MATERIAL FOR THIS TASK
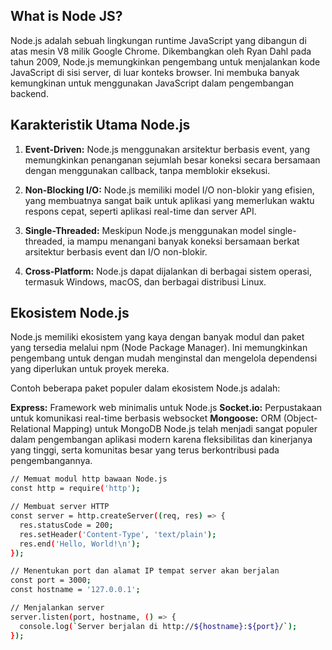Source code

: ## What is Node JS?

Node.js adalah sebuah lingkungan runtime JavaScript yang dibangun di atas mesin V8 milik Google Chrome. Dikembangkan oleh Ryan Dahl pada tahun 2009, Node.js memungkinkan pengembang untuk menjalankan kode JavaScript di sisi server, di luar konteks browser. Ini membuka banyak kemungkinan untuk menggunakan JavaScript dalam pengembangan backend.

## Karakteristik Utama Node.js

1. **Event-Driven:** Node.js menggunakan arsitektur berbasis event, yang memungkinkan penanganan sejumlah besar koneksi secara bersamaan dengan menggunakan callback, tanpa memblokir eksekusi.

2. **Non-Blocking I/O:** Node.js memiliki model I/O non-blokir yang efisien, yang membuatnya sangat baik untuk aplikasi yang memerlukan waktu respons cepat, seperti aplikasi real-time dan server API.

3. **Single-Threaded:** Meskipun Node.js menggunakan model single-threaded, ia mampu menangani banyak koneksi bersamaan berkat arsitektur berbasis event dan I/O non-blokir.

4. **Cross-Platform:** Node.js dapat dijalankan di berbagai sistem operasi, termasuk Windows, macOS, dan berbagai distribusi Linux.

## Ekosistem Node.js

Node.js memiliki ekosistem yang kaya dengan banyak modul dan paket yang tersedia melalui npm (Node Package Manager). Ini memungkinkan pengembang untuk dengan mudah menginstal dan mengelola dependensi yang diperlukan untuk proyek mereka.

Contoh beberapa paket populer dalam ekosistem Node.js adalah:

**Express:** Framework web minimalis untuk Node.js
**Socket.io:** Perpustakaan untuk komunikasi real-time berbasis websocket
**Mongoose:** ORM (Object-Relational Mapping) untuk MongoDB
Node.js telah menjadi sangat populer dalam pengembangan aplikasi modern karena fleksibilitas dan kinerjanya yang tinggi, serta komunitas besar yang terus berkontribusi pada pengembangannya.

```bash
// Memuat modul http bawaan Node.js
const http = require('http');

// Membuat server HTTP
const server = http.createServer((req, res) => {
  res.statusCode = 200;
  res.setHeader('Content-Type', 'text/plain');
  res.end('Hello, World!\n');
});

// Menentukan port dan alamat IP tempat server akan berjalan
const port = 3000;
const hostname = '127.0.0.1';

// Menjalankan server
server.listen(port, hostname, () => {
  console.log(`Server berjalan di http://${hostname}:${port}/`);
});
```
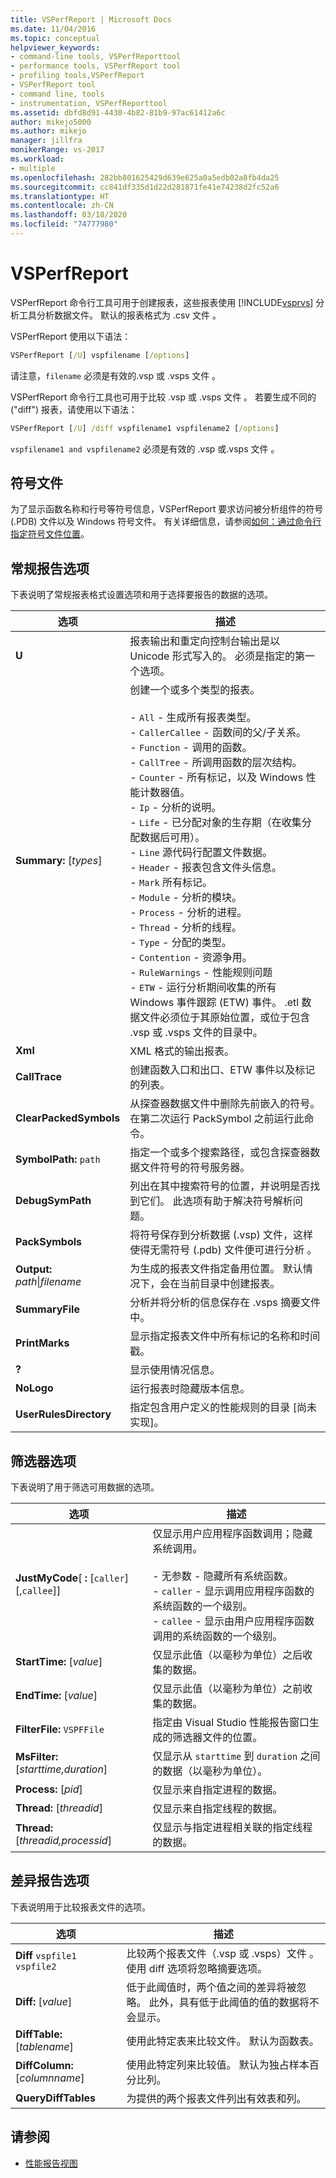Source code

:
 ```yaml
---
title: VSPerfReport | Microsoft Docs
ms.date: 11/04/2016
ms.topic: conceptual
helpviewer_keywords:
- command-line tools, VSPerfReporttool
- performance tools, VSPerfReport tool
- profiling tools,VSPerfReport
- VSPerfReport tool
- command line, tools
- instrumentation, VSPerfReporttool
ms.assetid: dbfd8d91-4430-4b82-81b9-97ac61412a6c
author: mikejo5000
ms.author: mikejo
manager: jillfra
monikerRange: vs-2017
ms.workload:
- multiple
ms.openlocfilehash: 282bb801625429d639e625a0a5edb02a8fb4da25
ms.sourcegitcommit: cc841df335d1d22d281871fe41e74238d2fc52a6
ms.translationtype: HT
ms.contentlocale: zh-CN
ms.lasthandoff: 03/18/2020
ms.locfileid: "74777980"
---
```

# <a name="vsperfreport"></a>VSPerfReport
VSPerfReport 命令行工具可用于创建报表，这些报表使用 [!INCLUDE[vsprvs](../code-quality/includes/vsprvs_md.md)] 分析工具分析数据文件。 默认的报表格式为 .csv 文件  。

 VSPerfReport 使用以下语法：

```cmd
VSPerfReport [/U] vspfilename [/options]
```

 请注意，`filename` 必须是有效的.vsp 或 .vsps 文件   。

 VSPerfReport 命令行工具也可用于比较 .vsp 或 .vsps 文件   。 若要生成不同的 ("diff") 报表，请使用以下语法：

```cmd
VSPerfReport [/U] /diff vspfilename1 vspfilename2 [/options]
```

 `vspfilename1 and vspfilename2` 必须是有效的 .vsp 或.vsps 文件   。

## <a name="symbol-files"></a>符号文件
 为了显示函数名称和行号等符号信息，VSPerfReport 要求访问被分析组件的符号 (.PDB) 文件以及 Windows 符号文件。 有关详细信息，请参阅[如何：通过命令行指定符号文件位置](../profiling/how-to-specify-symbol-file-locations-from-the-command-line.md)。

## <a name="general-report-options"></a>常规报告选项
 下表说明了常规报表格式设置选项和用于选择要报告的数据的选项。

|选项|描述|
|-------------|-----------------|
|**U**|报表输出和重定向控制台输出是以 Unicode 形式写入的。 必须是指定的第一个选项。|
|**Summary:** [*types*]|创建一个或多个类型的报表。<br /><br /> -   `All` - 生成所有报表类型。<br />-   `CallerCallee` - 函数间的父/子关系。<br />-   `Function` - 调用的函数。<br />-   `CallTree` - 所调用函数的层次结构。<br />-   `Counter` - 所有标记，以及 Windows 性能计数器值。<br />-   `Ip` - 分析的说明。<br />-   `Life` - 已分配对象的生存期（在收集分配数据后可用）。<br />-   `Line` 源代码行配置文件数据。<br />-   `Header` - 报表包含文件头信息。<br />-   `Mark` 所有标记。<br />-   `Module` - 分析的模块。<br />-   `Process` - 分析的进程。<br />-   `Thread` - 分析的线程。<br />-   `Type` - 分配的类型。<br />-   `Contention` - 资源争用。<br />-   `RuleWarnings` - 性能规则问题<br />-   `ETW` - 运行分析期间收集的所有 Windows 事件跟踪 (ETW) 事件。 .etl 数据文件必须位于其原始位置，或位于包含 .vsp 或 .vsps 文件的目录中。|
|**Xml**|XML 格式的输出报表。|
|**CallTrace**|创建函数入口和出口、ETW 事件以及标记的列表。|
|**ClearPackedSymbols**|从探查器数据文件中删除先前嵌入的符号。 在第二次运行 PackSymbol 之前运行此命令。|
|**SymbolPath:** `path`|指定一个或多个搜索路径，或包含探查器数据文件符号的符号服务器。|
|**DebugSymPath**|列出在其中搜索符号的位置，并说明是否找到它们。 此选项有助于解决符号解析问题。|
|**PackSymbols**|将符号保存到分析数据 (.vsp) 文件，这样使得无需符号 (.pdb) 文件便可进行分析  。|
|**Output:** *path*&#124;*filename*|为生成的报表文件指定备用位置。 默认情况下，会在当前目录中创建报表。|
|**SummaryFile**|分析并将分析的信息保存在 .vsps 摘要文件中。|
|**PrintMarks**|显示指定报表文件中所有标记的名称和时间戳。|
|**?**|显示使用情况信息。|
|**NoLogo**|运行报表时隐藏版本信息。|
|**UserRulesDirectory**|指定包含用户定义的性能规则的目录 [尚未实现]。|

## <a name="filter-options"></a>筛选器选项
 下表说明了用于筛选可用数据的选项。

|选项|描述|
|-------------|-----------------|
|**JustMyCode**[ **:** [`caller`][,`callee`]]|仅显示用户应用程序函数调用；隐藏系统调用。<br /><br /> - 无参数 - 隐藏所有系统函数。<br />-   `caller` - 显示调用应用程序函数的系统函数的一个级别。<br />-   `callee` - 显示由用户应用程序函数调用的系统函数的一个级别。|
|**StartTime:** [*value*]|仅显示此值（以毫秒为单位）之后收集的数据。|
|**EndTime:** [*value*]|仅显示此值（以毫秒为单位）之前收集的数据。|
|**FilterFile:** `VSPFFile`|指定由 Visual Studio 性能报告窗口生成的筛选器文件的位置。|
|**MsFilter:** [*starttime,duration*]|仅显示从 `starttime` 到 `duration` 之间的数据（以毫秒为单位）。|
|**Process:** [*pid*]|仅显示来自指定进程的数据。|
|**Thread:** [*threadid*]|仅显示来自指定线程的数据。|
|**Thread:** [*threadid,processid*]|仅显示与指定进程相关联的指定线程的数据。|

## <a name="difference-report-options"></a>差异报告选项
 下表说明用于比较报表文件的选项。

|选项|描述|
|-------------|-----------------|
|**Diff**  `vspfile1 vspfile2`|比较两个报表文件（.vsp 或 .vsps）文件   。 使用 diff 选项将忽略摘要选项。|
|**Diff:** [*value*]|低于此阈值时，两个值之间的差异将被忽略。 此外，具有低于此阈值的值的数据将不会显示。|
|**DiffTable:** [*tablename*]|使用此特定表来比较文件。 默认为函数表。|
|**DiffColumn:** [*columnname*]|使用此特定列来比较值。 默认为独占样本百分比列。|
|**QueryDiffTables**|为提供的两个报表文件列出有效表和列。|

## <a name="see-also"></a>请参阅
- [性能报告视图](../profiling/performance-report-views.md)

TASK REQUIREMENTS
Copy, from the data above, every line where the word "VSPerfReporttool" appears.

WRITTEN ANSWER
- command-line tools, VSPerfReporttool
- instrumentation, VSPerfReporttool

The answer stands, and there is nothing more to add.